1. Should the FDICs request for summary judgement against Culver be granted? Why or why not? 2....

Question:

1. Should the FDIC’s request for summary judgement against Culver be granted? Why or why not?

2. If Culver had just signed a blank piece of paper after being told that the bank would make a receipt out of it by printing the appropriate words around his signature, would he be able to avail himself of the defense of fraud? Why or why not?

3. If the Bank had made the note payable for an unreasonable amount, such as $1,000,000, could the FDIC have collected?

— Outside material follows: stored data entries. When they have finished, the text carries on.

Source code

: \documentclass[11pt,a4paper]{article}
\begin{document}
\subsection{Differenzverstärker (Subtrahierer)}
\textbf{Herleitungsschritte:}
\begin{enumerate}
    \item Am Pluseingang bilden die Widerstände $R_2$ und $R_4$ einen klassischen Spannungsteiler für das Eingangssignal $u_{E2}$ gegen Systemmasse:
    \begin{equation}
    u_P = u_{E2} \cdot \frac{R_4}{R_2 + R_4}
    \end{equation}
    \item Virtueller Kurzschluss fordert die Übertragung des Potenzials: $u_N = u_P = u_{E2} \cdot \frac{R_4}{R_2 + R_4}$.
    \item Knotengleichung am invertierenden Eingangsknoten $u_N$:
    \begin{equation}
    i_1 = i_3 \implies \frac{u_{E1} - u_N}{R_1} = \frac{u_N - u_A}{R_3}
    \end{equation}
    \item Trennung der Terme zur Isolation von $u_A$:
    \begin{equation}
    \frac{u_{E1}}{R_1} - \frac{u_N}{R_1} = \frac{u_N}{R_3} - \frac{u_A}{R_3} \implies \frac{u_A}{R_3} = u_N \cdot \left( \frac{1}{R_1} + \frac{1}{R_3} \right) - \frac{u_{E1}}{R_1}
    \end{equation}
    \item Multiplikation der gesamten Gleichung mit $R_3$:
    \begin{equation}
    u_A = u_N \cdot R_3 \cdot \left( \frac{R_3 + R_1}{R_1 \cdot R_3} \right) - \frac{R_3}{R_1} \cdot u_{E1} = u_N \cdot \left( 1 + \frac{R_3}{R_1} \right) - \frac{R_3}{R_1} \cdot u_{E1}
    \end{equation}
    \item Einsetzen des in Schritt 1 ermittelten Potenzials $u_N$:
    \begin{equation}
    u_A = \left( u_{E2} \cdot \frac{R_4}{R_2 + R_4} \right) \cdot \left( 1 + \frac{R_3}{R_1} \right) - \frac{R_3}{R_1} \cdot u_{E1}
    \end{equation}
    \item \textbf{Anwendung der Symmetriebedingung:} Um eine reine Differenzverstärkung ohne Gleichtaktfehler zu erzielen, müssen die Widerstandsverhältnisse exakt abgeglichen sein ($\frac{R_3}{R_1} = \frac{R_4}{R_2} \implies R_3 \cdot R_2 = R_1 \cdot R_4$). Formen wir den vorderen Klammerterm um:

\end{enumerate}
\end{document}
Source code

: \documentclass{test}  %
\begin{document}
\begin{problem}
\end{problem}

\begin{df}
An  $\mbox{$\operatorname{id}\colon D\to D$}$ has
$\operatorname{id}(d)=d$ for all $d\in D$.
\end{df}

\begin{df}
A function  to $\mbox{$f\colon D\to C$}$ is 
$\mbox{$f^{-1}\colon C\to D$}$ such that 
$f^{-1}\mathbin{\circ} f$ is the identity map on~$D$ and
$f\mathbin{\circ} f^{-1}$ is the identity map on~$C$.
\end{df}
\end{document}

When Texan Nasib Ed Kalliel entered into a business deal with the Rexford State Bank of Rexford, Kansas, the bank was in excellent financial shape. Kalliel suggested that he had a plan to rescue several farmers from the financial disaster that many in the farming industry at that time were experiencing. He suggested that if the bank would loan its money to farmers in trouble, he would guarantee the loan repayment through one of his companies. Unfortunately, the bank did not have enough capital to make adequate loans to all the farmers who needed them. Consequently, the bank agreed to take deposits from a New Jersey firm in the form of high-yield large certificates of deposits. Most of the new deposits went directly to farm loans. However, about 20 percent were “farmed out” to Kalliel himself and his companies. Kalliel and a Missouri farmer, Gary Culver, agreed to a working relationship in which Kalliel would manage the business end and Culver the production end of the Culver farm. When Culver told Kalliel that he must have $30,000 to prevent foreclosure, the Rexford Bank provided the money. Shortly thereafter a Bank representative approached Culver and induced him to sign a blank promissory note form. The Bank’s representative maintained to Culver that the note was nothing more than a receipt for the money. Later the amount, interest rate, and due date on the note were filled in. However $50,000 was entered as the amount instead of $30,000. When the Rexford Bank later became insolvent, the FDIC bought the note as it did the remaining outstanding Rexford Bank notes. The FDIC then sought to collect on the note as it was mature and no collection efforts had ever been started on it. 

The FDIC moved for summary judgment. Culver defended that the circumstances surrounding the issuance of the note provided him with the defense of fraud which would be good even against the collection efforts of the FDIC. The FDIC maintained its right to collect, as under the UCC the defense of fraud is available only as long as there has not been “reasonable opportunity to obtain knowledge of its character or its essential terms” provided to the maker of the note. The FDIC maintained that Culver’s failure to take notice of the nature of the form of the instrument that he was presented as a “receipt” was negligence and that, therefore, it could collect to the full value of the face of the note.